I spent some time talking with Corbu, VHS Collection, Bayonne, and, yes, the gentlemen of Young The Giant.

Sameer Gadhia – lead vocals
Francois Comtois – drums
Jacob Tilley – guitar
Eric Cannata – guitar
Payam Doostzadeh – bass

Date/time: Sunday, Oct. 2, 2016, 1:30pm
Location: YTG tour bus

The Woodlands Journal: My body has been featured in a Michelob Ultra commercial, it was on that MTV Teen Wolf show, sometimes it will be in the background of FOX Sports commercial transitions, you performed it live on the VMA’s. If not for that song, where would Young The Giant be right now?

Eric Cannata: Well, hopefully it would be another song that would have connected. I mean, I think for us the two songs that helped launch us were “Cough Syrup”, which was the song for which we actually got signed from, and “My Body” was a song that I think kinda’ had the same amount of success on the radio. So, those two songs did definitely propel us to kind of be able to do what we do and tour at the capacity we do, but, you know, I think nonetheless we would be continuing to make music and I think, regardless if we were in smaller rooms or, you know, whatever it may be – who knows? We might be broke and have day jobs.

WJ: What is everyone’s college status right now?

Payam Doostzadeh: Deferred from college about six years ago, seven years ago – all of us at the same time. We actually all told our parents we were – we basically asked for their permission… their BLESSING, rather, to leave college for a year to try to get signed, and we did.

EC: Right before we would have had to go back, in the Summer of 2009, we got signed and, I’m the youngest, that would have been my, had I continued school, that would have been my sophomore year going back into college. The other guys had been in college for a year or two years. “Academic leave” is the nice way of putting it.

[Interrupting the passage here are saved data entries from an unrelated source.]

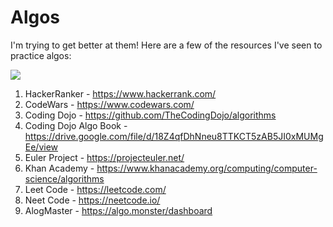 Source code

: # Algos

I'm trying to get better at them! Here are a few of the resources I've seen to practice algos:

![](https://github.com/lisabroadhead/algos/blob/main/0_G2xt1UgNhlPASYz5.jpeg) 

1. HackerRanker - https://www.hackerrank.com/
2. CodeWars - https://www.codewars.com/
3. Coding Dojo - https://github.com/TheCodingDojo/algorithms
4. Coding Dojo Algo Book - https://drive.google.com/file/d/18Z4qfDhNneu8TTKCT5zAB5JI0xMUMgEe/view
5. Euler Project - https://projecteuler.net/
6. Khan Academy - https://www.khanacademy.org/computing/computer-science/algorithms
7. Leet Code - https://leetcode.com/
8. Neet Code - https://neetcode.io/
9. AlogMaster - https://algo.monster/dashboard
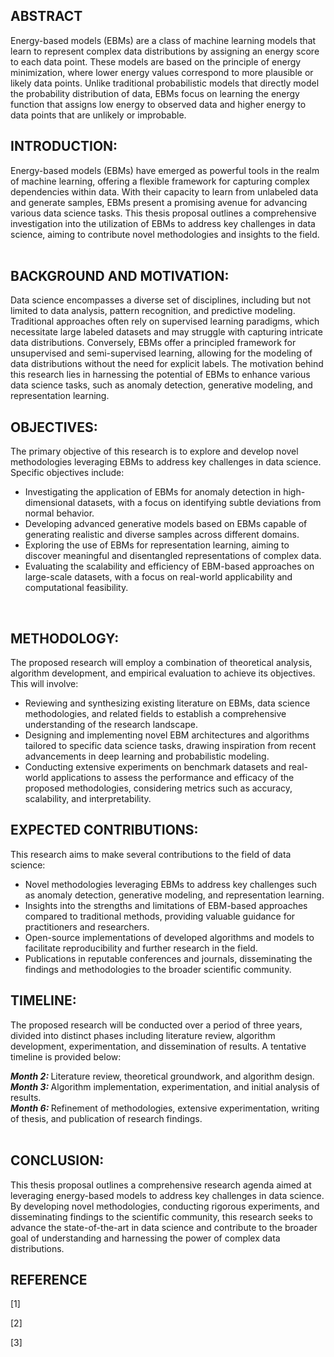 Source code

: ## ABSTRACT
Energy-based models (EBMs) are a class of machine learning models that learn to represent complex data distributions by assigning an energy score to each data point. These models are based on the principle of energy minimization, where lower energy values correspond to more plausible or likely data points. Unlike traditional probabilistic models that directly model the probability distribution of data, EBMs focus on learning the energy function that assigns low energy to observed data and higher energy to data points that are unlikely or improbable. 

## INTRODUCTION:
Energy-based models (EBMs) have emerged as powerful tools in the realm of machine learning, offering a flexible framework for capturing complex dependencies within data. With their capacity to learn from unlabeled data and generate samples, EBMs present a promising avenue for advancing various data science tasks. This thesis proposal outlines a comprehensive investigation into the utilization of EBMs to address key challenges in data science, aiming to contribute novel methodologies and insights to the field.
 
## BACKGROUND AND MOTIVATION:
Data science encompasses a diverse set of disciplines, including but not limited to data analysis, pattern recognition, and predictive modeling. Traditional approaches often rely on supervised learning paradigms, which necessitate large labeled datasets and may struggle with capturing intricate data distributions. Conversely, EBMs offer a principled framework for unsupervised and semi-supervised learning, allowing for the modeling of data distributions without the need for explicit labels. The motivation behind this research lies in harnessing the potential of EBMs to enhance various data science tasks, such as anomaly detection, generative modeling, and representation learning.
 
## OBJECTIVES:
The primary objective of this research is to explore and develop novel methodologies leveraging EBMs to address key challenges in data science. Specific objectives include:
* Investigating the application of EBMs for anomaly detection in high-dimensional datasets, with a focus on identifying subtle deviations from normal behavior.
* Developing advanced generative models based on EBMs capable of generating realistic and diverse samples across different domains. 
* Exploring the use of EBMs for representation learning, aiming to discover meaningful and disentangled representations of complex data. 
* Evaluating the scalability and efficiency of EBM-based approaches on large-scale datasets, with a focus on real-world applicability and computational feasibility.

 
## METHODOLOGY:
The proposed research will employ a combination of theoretical analysis, algorithm development, and empirical evaluation to achieve its objectives. This will involve:
* Reviewing and synthesizing existing literature on EBMs, data science methodologies, and related fields to establish a comprehensive understanding of the research landscape.
* Designing and implementing novel EBM architectures and algorithms tailored to specific data science tasks, drawing inspiration from recent advancements in deep learning and probabilistic modeling.
* Conducting extensive experiments on benchmark datasets and real-world applications to assess the performance and efficacy of the proposed methodologies, considering metrics such as accuracy, scalability, and interpretability.

## EXPECTED CONTRIBUTIONS: 
This research aims to make several contributions to the field of data science: 
* Novel methodologies leveraging EBMs to address key challenges such as anomaly detection, generative modeling, and representation learning.
* Insights into the strengths and limitations of EBM-based approaches compared to traditional methods, providing valuable guidance for practitioners and researchers.
* Open-source implementations of developed algorithms and models to facilitate reproducibility and further research in the field.
* Publications in reputable conferences and journals, disseminating the findings and methodologies to the broader scientific community.
 
## TIMELINE:
The proposed research will be conducted over a period of three years, divided into distinct phases including literature review, algorithm development, experimentation, and dissemination of results. A tentative timeline is provided below:

<b><i>Month 2: </i></b> Literature review, theoretical groundwork, and algorithm design.</br>
<b><i>Month 3: </i></b> Algorithm implementation, experimentation, and initial analysis of results.</br>
<b><i>Month 6: </i></b> Refinement of methodologies, extensive experimentation, writing of thesis, and publication of research findings.</br>
 
## CONCLUSION:
This thesis proposal outlines a comprehensive research agenda aimed at leveraging energy-based models to address key challenges in data science. By developing novel methodologies, conducting rigorous experiments, and disseminating findings to the scientific community, this research seeks to advance the state-of-the-art in data science and contribute to the broader goal of understanding and harnessing the power of complex data distributions.

## REFERENCE

[1]

[2]

[3] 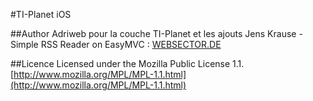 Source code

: #TI-Planet iOS

##Author
Adriweb pour la couche TI-Planet et les ajouts
Jens Krause -  Simple RSS Reader on EasyMVC : [WEBSECTOR.DE](http://www.websector.de)

##Licence
Licensed under the Mozilla Public License 1.1. [http://www.mozilla.org/MPL/MPL-1.1.html](http://www.mozilla.org/MPL/MPL-1.1.html)

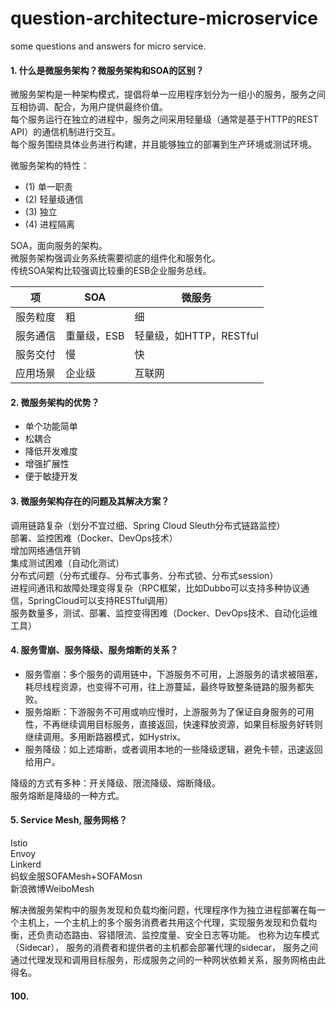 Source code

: # question-architecture-microservice
some questions and answers for micro service.

#### 1. 什么是微服务架构？微服务架构和SOA的区别？
微服务架构是一种架构模式，提倡将单一应用程序划分为一组小的服务，服务之间互相协调、配合，为用户提供最终价值。<br>
每个服务运行在独立的进程中，服务之间采用轻量级（通常是基于HTTP的REST API）的通信机制进行交互。<br>
每个服务围绕具体业务进行构建，并且能够独立的部署到生产环境或测试环境。

微服务架构的特性：
- (1) 单一职责
- (2) 轻量级通信
- (3) 独立
- (4) 进程隔离

SOA，面向服务的架构。<br>
微服务架构强调业务系统需要彻底的组件化和服务化。<br>
传统SOA架构比较强调比较重的ESB企业服务总线。

项 | SOA | 微服务
-|-|-
服务粒度 | 粗 | 细
服务通信 | 重量级，ESB | 轻量级，如HTTP，RESTful
服务交付 | 慢 | 快
应用场景 | 企业级 | 互联网

#### 2. 微服务架构的优势？
- 单个功能简单
- 松耦合
- 降低开发难度
- 增强扩展性
- 便于敏捷开发

#### 3. 微服务架构存在的问题及其解决方案？
调用链路复杂（划分不宜过细、Spring Cloud Sleuth分布式链路监控）<br>
部署、监控困难（Docker、DevOps技术）<br>
增加网络通信开销<br>
集成测试困难（自动化测试）<br>
分布式问题（分布式缓存、分布式事务、分布式锁、分布式session）<br>
进程间通讯和故障处理变得复杂（RPC框架，比如Dubbo可以支持多种协议通信，SpringCloud可以支持RESTful调用）<br>
服务数量多，测试、部署、监控变得困难（Docker、DevOps技术、自动化运维工具）<br>

#### 4. 服务雪崩、服务降级、服务熔断的关系？
- 服务雪崩：多个服务的调用链中，下游服务不可用，上游服务的请求被阻塞，耗尽线程资源，也变得不可用，往上游蔓延，最终导致整条链路的服务都失败。<br>
- 服务熔断：下游服务不可用或响应慢时，上游服务为了保证自身服务的可用性，不再继续调用目标服务，直接返回，快速释放资源，如果目标服务好转则继续调用。多用断路器模式，如Hystrix。<br>
- 服务降级：如上述熔断，或者调用本地的一些降级逻辑，避免卡顿，迅速返回给用户。<br>

降级的方式有多种：开关降级、限流降级、熔断降级。<br>
服务熔断是降级的一种方式。

#### 5. Service Mesh, 服务网格？
Istio<br>
Envoy<br>
Linkerd<br>
蚂蚁金服SOFAMesh+SOFAMosn<br>
新浪微博WeiboMesh

解决微服务架构中的服务发现和负载均衡问题，代理程序作为独立进程部署在每一个主机上，一个主机上的多个服务消费者共用这个代理，实现服务发现和负载均衡，还负责动态路由、容错限流、监控度量、安全日志等功能。
也称为边车模式（Sidecar），
服务的消费者和提供者的主机都会部署代理的sidecar，
服务之间通过代理发现和调用目标服务，形成服务之间的一种网状依赖关系，服务网格由此得名。








#### 100.
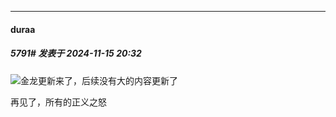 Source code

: ﻿
*****

####  duraa  
##### 5791#       发表于 2024-11-15 20:32

<img src="https://static.saraba1st.com/image/smiley/face2017/009.gif" referrerpolicy="no-referrer">金龙更新来了，后续没有大的内容更新了

再见了，所有的正义之怒

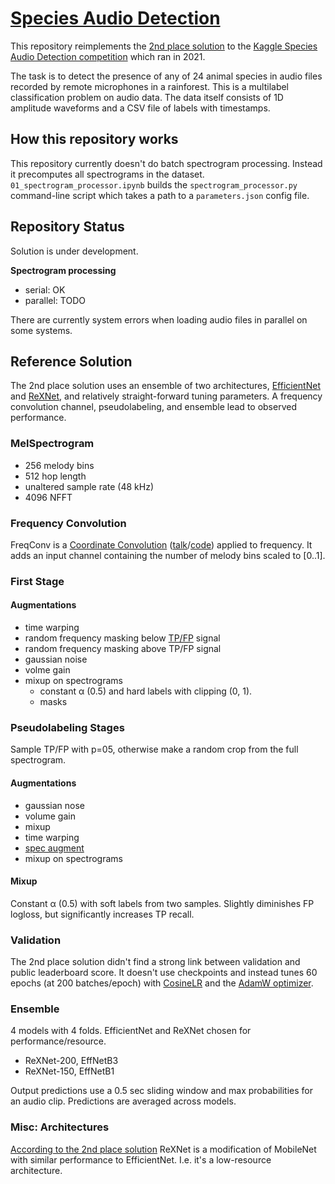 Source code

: # [Species Audio Detection](https://www.kaggle.com/c/rfcx-species-audio-detection/overview)

This repository reimplements the [2nd place solution](https://www.kaggle.com/c/rfcx-species-audio-detection/discussion/220760) to the [Kaggle Species Audio Detection competition](https://www.kaggle.com/c/rfcx-species-audio-detection/overview) which ran in 2021.

The task is to detect the presence of any of 24 animal species in audio files recorded by remote microphones in a rainforest. This is a multilabel classification problem on audio data. The data itself consists of 1D amplitude waveforms and a CSV file of labels with timestamps.

## How this repository works

This repository currently doesn't do batch spectrogram processing. Instead it precomputes all spectrograms in the dataset. `01_spectrogram_processor.ipynb` builds the `spectrogram_processor.py` command-line script which takes a path to a `parameters.json` config file.

## Repository Status

Solution is under development.

**Spectrogram processing**
* serial: OK
* parallel: TODO

There are currently system errors when loading audio files in parallel on some systems.


## Reference Solution

The 2nd place solution uses an ensemble of two architectures, [EfficientNet](https://www.youtube.com/watch?v=3svIm5UC94I) and [ReXNet](https://arxiv.org/abs/2007.00992), and relatively straight-forward tuning parameters. A frequency convolution channel, pseudolabeling, and ensemble lead to observed performance.

### MelSpectrogram
* 256 melody bins
* 512 hop length
* unaltered sample rate (48 kHz)
* 4096 NFFT

### Frequency Convolution

FreqConv is a [Coordinate Convolution](https://paperswithcode.com/method/coordconv) ([talk](https://www.youtube.com/watch?v=gMGL-shl3P8)/[code](https://github.com/uber-research/CoordConv/blob/27fab8b86efac87c262c7c596a0c384b83c9d806/CoordConv.py#L87)) applied to frequency. It adds an input channel containing the number of melody bins scaled to [0..1].

### First Stage

#### Augmentations
* time warping
* random frequency masking below [TP/FP](https://developers.google.com/machine-learning/crash-course/classification/true-false-positive-negative) signal
* random frequency masking above TP/FP signal
* gaussian noise
* volme gain
* mixup on spectrograms
    * constant α (0.5) and hard labels with clipping (0, 1).
    * masks

### Pseudolabeling Stages

Sample TP/FP with p=05, otherwise make a random crop from the full spectrogram.

#### Augmentations

* gaussian nose
* volume gain
* mixup
* time warping
* [spec augment](https://ai.googleblog.com/2019/04/specaugment-new-data-augmentation.html)
* mixup on spectrograms

#### Mixup

Constant α (0.5) with soft labels from two samples. Slightly diminishes FP logloss, but significantly increases TP recall.

### Validation

The 2nd place solution didn't find a strong link between validation and public leaderboard score. It doesn't use checkpoints and instead tunes 60 epochs (at 200 batches/epoch) with [CosineLR](https://pytorch.org/docs/stable/generated/torch.optim.lr_scheduler.CosineAnnealingLR.html) and the [AdamW optimizer](https://pytorch.org/docs/stable/generated/torch.optim.AdamW.html).

### Ensemble

4 models with 4 folds. EfficientNet and ReXNet chosen for performance/resource.

* ReXNet-200, EffNetB3
* ReXNet-150, EffNetB1

Output predictions use a 0.5 sec sliding window and max probabilities for an audio clip. Predictions are averaged across models.

### Misc: Architectures

[According to the 2nd place solution](https://github.com/uber-research/CoordConv/blob/27fab8b86efac87c262c7c596a0c384b83c9d806/CoordConv.py#L87) ReXNet is a modification of MobileNet with similar performance to EfficientNet. I.e. it's a low-resource architecture.
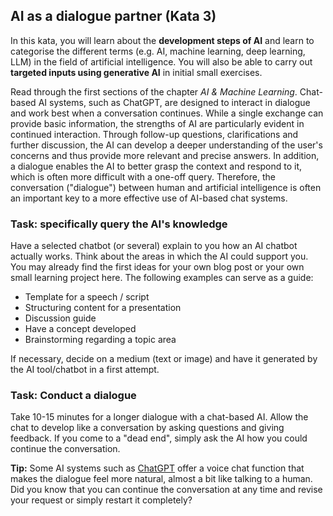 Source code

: ## AI as a dialogue partner (Kata 3)

In this kata, you will learn about the **development steps of AI** and learn to categorise the different terms (e.g. AI, machine learning, deep learning, LLM) in the field of artificial intelligence. You will also be able to carry out **targeted inputs using generative AI** in initial small exercises.

Read through the first sections of the chapter *AI & Machine Learning*. Chat-based AI systems, such as ChatGPT, are designed to interact in dialogue and work best when a conversation continues. While a single exchange can provide basic information, the strengths of AI are particularly evident in continued interaction. Through follow-up questions, clarifications and further discussion, the AI can develop a deeper understanding of the user's concerns and thus provide more relevant and precise answers. In addition, a dialogue enables the AI to better grasp the context and respond to it, which is often more difficult with a one-off query. Therefore, the conversation ("dialogue") between human and artificial intelligence is often an important key to a more effective use of AI-based chat systems.

### Task: specifically query the AI's knowledge
Have a selected chatbot (or several) explain to you how an AI chatbot actually works. 
Think about the areas in which the AI could support you. You may already find the first ideas for your own blog post or your own small learning project here. The following examples can serve as a guide:

  - Template for a speech / script
  - Structuring content for a presentation
  - Discussion guide
  - Have a concept developed
  - Brainstorming regarding a topic area

If necessary, decide on a medium (text or image) and have it generated by the AI tool/chatbot in a first attempt.

### Task: Conduct a dialogue
Take 10-15 minutes for a longer dialogue with a chat-based AI. Allow the chat to develop like a conversation by asking questions and giving feedback. If you come to a "dead end", simply ask the AI how you could continue the conversation.

**Tip:** Some AI systems such as [ChatGPT](https://chat.openai.com) offer a voice chat function that makes the dialogue feel more natural, almost a bit like talking to a human. Did you know that you can continue the conversation at any time and revise your request or simply restart it completely?
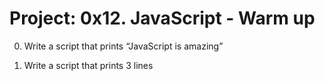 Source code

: # Project: 0x12. JavaScript - Warm up


0. Write a script that prints “JavaScript is amazing”

1. Write a script that prints 3 lines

WJ: If you guys went back in time and you turned turned a street corner and encountered those younger kids who used to play Dean’s Credit Clothing, or Emo’s – if you talked them face-to-face – what would you tell them now? “Do this, don’t do this…”? Any advice?

EC: Everything in moderation. I would tell my younger self do not smoke cigarettes – which is part of the moderation thing. I’d say to not ever pick up cigarettes. If I could go back to my 17 year-old self I’d say that and I’d say everything in moderation.

PD: I would say “buy Tesla stock”.

EC: I was gonna’ say that! I was gonna’ say “buy Tesla stock”!

Jacob Tilley: That’s what I was gonna’ say.

PD: Or all the Super Bowl scores for the next five years. But Eric had the correct answer.

WJ: Payam is being all “Marty McFly” and Eric’s giving life lessons.

EC: He’s being Biff, is who he’s being. “What are you, chicken?!” “Nobody calls me chicken!”

WJ: I was a big fan, obviously, of “Shake My Hand”. Why the re-recording and re-structuring of “Couch Syrup” and “Garands”? What was the thinking behind those?

EC: I think when we got signed and we found the producer we wanted to work with for our first record, it made sense to – Cough Syrup was the obvious song that pretty much enabled us to get signed – for continuity, sonically, for continuity for the album, it made sense to re-record them, if you’re working with one producer. You know, we’re a band that works with one guy for each record. We don’t have a bunch of co-writers, we don’t have different producers coming in and out. We have one guy and we stick to that person and we want the album to have an aesthetic that has continuity and is, you know – so the version of “Cough Syrup” that was on ‘Shake My Hand’, for instance, we didn’t think would be at the same level, sonically, as we could have had it with Joe Chiccarelli, our first producer, which, I agreed, was the case. Once, you know, we re-did it – we even changed the structure a tiny bit. Like at the end of the first chorus we added a tag or something. But ya, it definitely helped with the continuity of the record. We tend to get “demo-itis”, in that sense, that we were like, “Wait, change ANYTHING?” But, you know, we all really love the song too.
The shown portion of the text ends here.